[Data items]
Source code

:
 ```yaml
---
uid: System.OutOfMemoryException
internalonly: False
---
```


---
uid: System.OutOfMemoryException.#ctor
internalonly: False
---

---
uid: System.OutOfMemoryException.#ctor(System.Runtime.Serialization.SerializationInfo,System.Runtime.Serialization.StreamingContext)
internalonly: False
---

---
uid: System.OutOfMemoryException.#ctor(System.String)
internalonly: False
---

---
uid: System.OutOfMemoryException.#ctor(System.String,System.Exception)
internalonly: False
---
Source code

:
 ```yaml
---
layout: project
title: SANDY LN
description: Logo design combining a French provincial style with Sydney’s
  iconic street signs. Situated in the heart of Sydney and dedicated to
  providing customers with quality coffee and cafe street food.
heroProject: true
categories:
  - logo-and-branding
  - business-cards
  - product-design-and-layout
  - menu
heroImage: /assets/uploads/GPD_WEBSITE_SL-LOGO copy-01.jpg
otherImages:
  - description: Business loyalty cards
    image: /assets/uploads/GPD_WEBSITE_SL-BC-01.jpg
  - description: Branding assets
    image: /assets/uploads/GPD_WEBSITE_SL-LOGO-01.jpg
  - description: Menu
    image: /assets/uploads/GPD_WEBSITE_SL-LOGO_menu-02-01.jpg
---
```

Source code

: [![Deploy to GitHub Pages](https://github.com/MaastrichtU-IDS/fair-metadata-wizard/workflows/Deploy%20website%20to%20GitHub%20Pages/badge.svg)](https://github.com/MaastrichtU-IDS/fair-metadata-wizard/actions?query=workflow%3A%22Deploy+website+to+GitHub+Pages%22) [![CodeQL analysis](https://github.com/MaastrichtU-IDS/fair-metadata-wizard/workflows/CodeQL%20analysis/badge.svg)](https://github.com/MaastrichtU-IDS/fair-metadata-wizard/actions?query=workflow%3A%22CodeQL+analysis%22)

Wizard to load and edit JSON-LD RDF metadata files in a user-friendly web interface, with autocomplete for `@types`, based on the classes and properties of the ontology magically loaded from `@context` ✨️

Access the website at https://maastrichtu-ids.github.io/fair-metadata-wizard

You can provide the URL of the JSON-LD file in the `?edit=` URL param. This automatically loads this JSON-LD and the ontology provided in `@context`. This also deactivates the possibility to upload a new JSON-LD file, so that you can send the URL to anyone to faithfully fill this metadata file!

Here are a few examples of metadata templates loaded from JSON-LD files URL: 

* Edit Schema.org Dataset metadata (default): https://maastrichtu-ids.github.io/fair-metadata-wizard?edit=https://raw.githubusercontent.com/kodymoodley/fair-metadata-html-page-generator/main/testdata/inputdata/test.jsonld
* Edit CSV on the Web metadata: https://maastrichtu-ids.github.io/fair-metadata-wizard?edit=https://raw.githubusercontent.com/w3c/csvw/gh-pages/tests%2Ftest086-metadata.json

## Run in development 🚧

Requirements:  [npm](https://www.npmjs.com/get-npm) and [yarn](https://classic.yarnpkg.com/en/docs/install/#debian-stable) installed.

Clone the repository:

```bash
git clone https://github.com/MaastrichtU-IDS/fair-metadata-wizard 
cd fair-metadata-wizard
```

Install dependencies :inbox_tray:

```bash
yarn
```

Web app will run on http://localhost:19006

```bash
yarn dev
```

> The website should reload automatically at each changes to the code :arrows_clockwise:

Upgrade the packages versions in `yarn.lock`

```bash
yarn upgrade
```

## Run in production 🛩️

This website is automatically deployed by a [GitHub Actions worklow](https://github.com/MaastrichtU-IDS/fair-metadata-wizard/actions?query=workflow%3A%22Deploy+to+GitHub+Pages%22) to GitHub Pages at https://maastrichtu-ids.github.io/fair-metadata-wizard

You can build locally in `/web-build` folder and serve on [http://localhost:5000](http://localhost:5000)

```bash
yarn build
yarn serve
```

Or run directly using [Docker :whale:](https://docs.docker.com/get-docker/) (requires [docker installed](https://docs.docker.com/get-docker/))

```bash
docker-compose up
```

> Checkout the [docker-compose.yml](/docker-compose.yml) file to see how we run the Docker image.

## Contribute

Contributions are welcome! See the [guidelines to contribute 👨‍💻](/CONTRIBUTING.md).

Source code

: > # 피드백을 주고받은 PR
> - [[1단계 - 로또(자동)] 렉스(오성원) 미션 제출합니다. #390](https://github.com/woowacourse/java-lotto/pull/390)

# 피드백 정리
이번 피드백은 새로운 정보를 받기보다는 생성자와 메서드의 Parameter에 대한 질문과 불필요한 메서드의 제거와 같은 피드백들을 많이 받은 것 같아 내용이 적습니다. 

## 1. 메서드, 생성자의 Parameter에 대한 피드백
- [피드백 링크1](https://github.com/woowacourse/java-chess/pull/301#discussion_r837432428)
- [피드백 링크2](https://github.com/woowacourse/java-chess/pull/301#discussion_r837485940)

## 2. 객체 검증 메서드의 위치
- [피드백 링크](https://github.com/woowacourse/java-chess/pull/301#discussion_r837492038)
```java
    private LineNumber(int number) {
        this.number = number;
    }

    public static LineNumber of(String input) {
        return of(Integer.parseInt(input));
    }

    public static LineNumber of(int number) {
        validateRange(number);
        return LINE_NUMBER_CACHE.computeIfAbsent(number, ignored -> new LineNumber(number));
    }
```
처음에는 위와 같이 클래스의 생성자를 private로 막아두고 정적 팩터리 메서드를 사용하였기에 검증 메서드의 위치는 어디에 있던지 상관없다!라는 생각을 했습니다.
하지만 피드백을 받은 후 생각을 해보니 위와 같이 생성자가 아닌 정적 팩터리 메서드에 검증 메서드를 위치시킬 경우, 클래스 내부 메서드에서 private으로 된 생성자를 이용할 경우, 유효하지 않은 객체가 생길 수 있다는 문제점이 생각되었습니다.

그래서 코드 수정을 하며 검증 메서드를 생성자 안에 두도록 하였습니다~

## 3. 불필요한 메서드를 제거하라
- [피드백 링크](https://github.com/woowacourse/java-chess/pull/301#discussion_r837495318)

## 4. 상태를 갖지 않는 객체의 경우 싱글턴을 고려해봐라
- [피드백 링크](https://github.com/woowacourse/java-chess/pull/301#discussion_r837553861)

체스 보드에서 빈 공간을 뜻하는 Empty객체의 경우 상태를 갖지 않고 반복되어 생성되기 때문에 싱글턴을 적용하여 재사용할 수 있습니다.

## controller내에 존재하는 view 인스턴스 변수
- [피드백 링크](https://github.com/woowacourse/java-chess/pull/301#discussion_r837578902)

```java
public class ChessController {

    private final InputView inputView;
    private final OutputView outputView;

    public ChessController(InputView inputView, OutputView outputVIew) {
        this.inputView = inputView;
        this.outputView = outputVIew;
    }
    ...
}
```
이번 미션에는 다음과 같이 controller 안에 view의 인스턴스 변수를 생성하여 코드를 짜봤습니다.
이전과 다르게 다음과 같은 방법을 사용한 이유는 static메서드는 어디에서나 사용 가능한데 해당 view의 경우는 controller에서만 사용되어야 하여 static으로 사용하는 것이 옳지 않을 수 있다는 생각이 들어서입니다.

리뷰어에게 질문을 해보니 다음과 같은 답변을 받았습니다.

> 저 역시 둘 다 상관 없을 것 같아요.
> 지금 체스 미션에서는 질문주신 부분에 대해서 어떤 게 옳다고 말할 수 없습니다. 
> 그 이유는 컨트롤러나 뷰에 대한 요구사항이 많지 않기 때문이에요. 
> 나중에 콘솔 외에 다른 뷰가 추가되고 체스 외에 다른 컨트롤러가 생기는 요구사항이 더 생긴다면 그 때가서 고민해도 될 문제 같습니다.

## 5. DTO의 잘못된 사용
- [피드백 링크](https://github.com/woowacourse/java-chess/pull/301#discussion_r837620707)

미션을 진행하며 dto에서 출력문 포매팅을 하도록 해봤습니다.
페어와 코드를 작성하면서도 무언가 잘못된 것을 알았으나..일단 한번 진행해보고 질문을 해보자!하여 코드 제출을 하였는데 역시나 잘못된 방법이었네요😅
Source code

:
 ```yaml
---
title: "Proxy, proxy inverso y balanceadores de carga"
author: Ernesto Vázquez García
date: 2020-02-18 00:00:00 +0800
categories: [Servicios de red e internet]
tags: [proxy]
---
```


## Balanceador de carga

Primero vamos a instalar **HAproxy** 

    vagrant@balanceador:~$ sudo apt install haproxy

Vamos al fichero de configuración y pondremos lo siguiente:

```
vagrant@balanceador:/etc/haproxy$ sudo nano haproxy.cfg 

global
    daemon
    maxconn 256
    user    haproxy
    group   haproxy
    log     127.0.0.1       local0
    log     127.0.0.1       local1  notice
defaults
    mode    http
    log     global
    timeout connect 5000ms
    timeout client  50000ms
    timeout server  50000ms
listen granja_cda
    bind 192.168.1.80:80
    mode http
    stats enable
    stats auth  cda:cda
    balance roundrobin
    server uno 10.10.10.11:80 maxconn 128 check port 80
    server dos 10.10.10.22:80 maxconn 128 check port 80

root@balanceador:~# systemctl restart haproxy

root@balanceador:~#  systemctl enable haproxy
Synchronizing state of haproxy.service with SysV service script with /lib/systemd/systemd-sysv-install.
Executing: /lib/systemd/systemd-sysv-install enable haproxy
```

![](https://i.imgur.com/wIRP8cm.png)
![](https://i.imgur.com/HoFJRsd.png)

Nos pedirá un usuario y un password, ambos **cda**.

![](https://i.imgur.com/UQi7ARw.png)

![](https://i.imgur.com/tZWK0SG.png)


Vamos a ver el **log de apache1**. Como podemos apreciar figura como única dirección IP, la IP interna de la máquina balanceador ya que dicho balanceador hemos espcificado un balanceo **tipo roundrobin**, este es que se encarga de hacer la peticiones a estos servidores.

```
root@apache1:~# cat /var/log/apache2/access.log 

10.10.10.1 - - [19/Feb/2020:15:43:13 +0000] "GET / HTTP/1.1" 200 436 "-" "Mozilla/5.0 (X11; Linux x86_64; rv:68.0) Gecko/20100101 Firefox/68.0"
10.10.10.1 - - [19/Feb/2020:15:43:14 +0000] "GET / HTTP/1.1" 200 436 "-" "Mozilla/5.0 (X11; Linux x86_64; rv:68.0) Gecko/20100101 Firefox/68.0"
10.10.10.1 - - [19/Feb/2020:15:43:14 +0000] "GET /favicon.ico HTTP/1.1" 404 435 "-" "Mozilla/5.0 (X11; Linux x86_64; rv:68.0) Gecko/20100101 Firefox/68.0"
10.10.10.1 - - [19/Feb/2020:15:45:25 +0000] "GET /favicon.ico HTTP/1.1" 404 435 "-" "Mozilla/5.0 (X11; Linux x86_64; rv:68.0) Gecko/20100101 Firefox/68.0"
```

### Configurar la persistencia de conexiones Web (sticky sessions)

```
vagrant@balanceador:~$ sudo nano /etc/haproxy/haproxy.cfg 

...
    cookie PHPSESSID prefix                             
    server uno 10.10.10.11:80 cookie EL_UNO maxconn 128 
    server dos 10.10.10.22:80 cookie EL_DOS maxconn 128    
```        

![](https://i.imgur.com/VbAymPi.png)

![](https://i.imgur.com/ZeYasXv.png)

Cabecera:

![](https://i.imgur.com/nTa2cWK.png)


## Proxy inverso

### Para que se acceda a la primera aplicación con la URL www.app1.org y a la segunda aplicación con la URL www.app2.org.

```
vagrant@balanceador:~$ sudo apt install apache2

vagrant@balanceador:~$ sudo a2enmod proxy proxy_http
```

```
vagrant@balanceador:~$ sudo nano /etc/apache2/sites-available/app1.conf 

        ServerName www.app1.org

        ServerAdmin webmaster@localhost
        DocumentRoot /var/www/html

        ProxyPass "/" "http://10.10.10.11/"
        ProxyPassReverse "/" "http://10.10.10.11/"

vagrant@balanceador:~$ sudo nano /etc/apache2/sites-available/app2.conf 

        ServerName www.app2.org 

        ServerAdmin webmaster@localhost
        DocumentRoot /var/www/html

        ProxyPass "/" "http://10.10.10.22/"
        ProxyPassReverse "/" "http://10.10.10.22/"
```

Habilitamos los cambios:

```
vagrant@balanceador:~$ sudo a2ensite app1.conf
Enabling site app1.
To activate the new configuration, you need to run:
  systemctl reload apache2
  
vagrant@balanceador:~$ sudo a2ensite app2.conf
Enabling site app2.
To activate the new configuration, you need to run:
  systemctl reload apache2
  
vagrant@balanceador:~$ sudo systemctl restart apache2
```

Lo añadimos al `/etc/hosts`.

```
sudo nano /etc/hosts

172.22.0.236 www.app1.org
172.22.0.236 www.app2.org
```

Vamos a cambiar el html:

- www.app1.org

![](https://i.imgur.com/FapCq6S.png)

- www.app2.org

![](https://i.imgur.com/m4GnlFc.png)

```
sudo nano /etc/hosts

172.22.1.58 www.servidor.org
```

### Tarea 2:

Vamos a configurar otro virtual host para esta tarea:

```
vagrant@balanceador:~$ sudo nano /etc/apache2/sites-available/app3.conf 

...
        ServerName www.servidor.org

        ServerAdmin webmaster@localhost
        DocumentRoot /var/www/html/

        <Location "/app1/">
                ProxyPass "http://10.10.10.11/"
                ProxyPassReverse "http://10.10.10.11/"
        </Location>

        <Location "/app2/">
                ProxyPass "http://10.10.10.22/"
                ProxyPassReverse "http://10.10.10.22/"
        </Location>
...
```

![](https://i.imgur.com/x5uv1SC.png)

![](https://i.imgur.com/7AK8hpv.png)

# [Goal of the exercise]
Please reproduce the lines from the line with "처음에는 위와 같이 클래스의" to the line with "하지만 피드백을 받은", both ends included, exactly as they appear above.

# [Task result]
처음에는 위와 같이 클래스의 생성자를 private로 막아두고 정적 팩터리 메서드를 사용하였기에 검증 메서드의 위치는 어디에 있던지 상관없다!라는 생각을 했습니다.
하지만 피드백을 받은 후 생각을 해보니 위와 같이 생성자가 아닌 정적 팩터리 메서드에 검증 메서드를 위치시킬 경우, 클래스 내부 메서드에서 private으로 된 생성자를 이용할 경우, 유효하지 않은 객체가 생길 수 있다는 문제점이 생각되었습니다.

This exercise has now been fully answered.